User: Yes, let's use that sample data.

Loading the Data

Assistant: I'll load the sample dataset using load_dataset. This tool reads CSV, Arrow, SAS, and other formats into a DataFrame.

Calls load_dataset:

{
  "working_directory": "/path/to/project",
  "relative_path": "sample_pk_data.csv",
  "dataframe_name": "pk_data"
}

Tool Result:

# Summary of DataFrame `pk_data`
480 rows and 6 columns.
 - id::Int64, 30 unique, 0 missing
 - dose::Int64, 3 unique, 0 missing, values: 250, 500, 750
 - time::Float64, 16 unique, 0 missing
 - conc::Float64, 459 unique, 0 missing
 - amt::Int64, 3 unique, 0 missing, values: 250, 500, 750
 - route::String, 1 unique, 0 missing, values: "iv"

DataFrame can be viewed at http://localhost:8081/preview/pk_data
Code written to: programs/data_loading/pk_data.jl

The data has 30 subjects across 3 dose groups (250, 500, 750 mg), all IV dosing. The columns are clean with no missing values. You can click the preview link to see the full dataset in your browser.
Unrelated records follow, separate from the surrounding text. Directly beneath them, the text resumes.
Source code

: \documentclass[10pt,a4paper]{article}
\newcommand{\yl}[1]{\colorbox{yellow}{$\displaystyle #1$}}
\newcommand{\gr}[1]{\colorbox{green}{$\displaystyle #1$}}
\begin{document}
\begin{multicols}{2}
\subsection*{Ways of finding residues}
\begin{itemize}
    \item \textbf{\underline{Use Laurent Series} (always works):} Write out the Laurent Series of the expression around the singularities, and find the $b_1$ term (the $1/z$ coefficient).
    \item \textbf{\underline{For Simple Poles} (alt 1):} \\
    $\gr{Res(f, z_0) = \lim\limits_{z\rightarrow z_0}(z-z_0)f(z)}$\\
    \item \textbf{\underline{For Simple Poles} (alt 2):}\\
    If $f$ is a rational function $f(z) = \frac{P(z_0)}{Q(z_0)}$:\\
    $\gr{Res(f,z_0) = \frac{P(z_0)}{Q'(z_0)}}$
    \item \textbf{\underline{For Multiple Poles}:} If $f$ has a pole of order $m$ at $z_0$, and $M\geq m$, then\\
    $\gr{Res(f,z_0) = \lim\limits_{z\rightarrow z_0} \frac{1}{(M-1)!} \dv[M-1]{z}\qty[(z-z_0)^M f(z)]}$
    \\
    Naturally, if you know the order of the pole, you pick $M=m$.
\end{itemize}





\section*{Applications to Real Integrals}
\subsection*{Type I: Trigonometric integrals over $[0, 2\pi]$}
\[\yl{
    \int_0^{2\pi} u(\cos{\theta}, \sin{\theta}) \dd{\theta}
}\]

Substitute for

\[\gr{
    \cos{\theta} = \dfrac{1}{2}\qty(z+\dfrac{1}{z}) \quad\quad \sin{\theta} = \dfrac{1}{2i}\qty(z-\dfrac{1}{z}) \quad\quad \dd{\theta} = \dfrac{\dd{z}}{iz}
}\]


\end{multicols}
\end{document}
User: What's the difference between dose and amt? They seem to have the same values.

Assistant: Good question. In NMTRAN/NONMEM-style data:

  • dose is typically a grouping variable indicating the dose level or cohort
  • amt is the actual amount administered at a dosing event

In this dataset they're identical because each subject received their labeled dose. When we build the NCA population, we'll use amt for calculations (it's what NCA needs for clearance) and dose for grouping the results.

Data Exploration

User: Can we see what the concentration-time profiles look like first?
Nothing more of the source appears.